Lovers, Adventurer. Kini tinggal di Purbalingga, Jawa Tengah.

Selanjutnya

Tutup

Catatan

Belajar dari Perbedaan Pendapat dengan Pasangan

23 Desember 2013   16:17 Diperbarui: 24 Juni 2015   03:34 1025
+
Laporkan Konten
Laporkan Akun
Kompasiana adalah platform blog. Konten ini menjadi tanggung jawab bloger dan tidak mewakili pandangan redaksi Kompas.
Lihat foto
Bagikan ide kreativitasmu dalam bentuk konten di Kompasiana | Sumber gambar: Freepik

A : Kamu hobinya apa? B: Traveling. Kalau kamu?  A : Aku juga. Aku suka banget jalan-jalan. Kok kita hobinya sama yah? Jangan-jangan kita berjodoh.  B : oh ya? masa?

A : Kamu sukanya warna apa?

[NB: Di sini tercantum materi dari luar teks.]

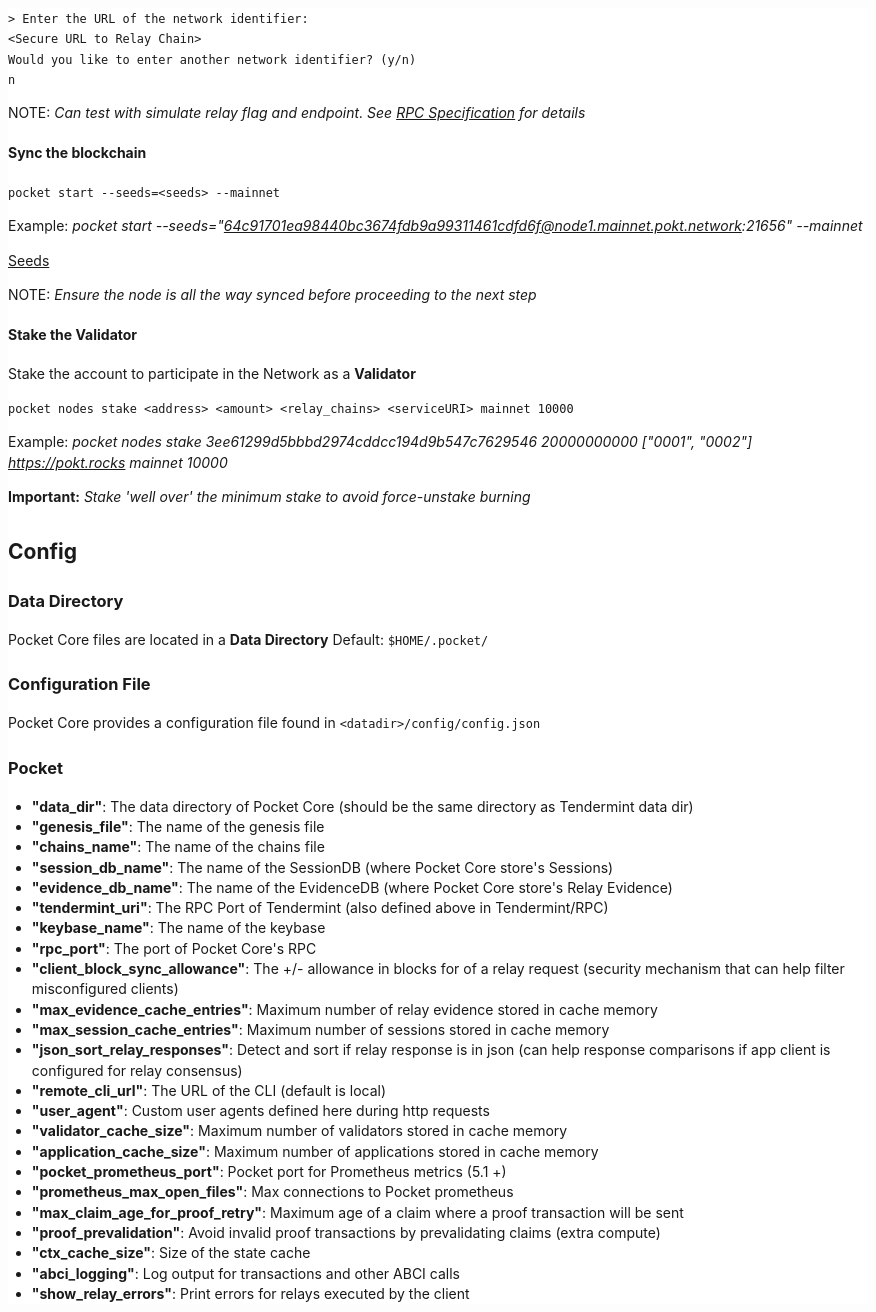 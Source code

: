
 ```
> Enter the URL of the network identifier:
<Secure URL to Relay Chain>
Would you like to enter another network identifier? (y/n)
n
```
NOTE: *Can test with simulate relay flag and endpoint. See [RPC Specification](rpc_spec.yaml) for details*
#### Sync the blockchain
```
pocket start --seeds=<seeds> --mainnet
```
Example: *pocket start --seeds="64c91701ea98440bc3674fdb9a99311461cdfd6f@node1.mainnet.pokt.network:21656" --mainnet*

[Seeds](https://forum.pokt.network/t/list-of-seeds/647)

NOTE: *Ensure the node is all the way synced before proceeding to the next step*
#### Stake the Validator
Stake the account to participate in the Network as a **Validator**
```
pocket nodes stake <address> <amount> <relay_chains> <serviceURI> mainnet 10000
```
Example: *pocket nodes stake 3ee61299d5bbbd2974cddcc194d9b547c7629546 20000000000 ["0001", "0002"] https://pokt.rocks mainnet 10000*

**Important:** *Stake 'well over' the minimum stake to avoid force-unstake burning*
## Config
### Data Directory
Pocket Core files are located in a **Data Directory** Default: `$HOME/.pocket/`
### Configuration File
Pocket Core provides a configuration file found in `<datadir>/config/config.json`
### Pocket
  * **"data_dir"**: The data directory of Pocket Core (should be the same directory as Tendermint data dir)
  * **"genesis_file"**: The name of the genesis file
  * **"chains_name"**: The name of the chains file
  * **"session_db_name"**: The name of the SessionDB (where Pocket Core store's Sessions)
  * **"evidence_db_name"**: The name of the EvidenceDB (where Pocket Core store's Relay Evidence)
  * **"tendermint_uri"**: The RPC Port of Tendermint (also defined above in Tendermint/RPC)
  * **"keybase_name"**: The name of the keybase
  * **"rpc_port"**: The port of Pocket Core's RPC
  * **"client_block_sync_allowance"**: The +/- allowance in blocks for of a relay request (security mechanism that can help filter misconfigured clients)
  * **"max_evidence_cache_entries"**: Maximum number of relay evidence stored in cache memory
  * **"max_session_cache_entries"**: Maximum number of sessions stored in cache memory
  * **"json_sort_relay_responses"**: Detect and sort if relay response is in json (can help response comparisons if app client is configured for relay consensus)
  * **"remote_cli_url"**: The URL of the CLI (default is local)
  * **"user_agent"**: Custom user agents defined here during http requests
  * **"validator_cache_size"**: Maximum number of validators stored in cache memory
  * **"application_cache_size"**: Maximum number of applications stored in cache memory
  * **"pocket_prometheus_port"**: Pocket port for Prometheus metrics (5.1 +)
  * **"prometheus_max_open_files"**: Max connections to Pocket prometheus 
  * **"max_claim_age_for_proof_retry"**: Maximum age of a claim where a proof transaction will be sent
  * **"proof_prevalidation"**:  Avoid invalid proof transactions by prevalidating claims (extra compute)
  * **"ctx_cache_size"**: Size of the state cache
  * **"abci_logging"**: Log output for transactions and other ABCI calls
  * **"show_relay_errors"**: Print errors for relays executed by the client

K : Biru dong. A : Ih.. suka biru juga. Sama banget sih. Tuh, koleksi bajuku banyak banget warna biru. K : Iya. Jangan-jangan kita memang berjodoh

Dialog diatas sering Anda dengar atau Anda praktekan bukan? Terutama bagi dua insan yang sama-sama sedang tertarik satu sama lain. Dalam masa-masa pedekate, jurus sama-samaan dan mirip-miripan seperti ini pasti menjadi andalan.

Alasanya, jika memiliki banyak kesamaan maka tak banyak akan terjadi perbedaan pendapat yang berpeluang menjadikan hubungan tak nikmat bahkan kiamat. Dengan kemiripan hoby, status sosial, latar belakang, pendidikan, ketertarikan dan lainnya maka cenderung berjodoh. Bahkan, ada sebuah pameo yang menyatakan bahwa kalau jodoh katanya raut mukanya juga mirip.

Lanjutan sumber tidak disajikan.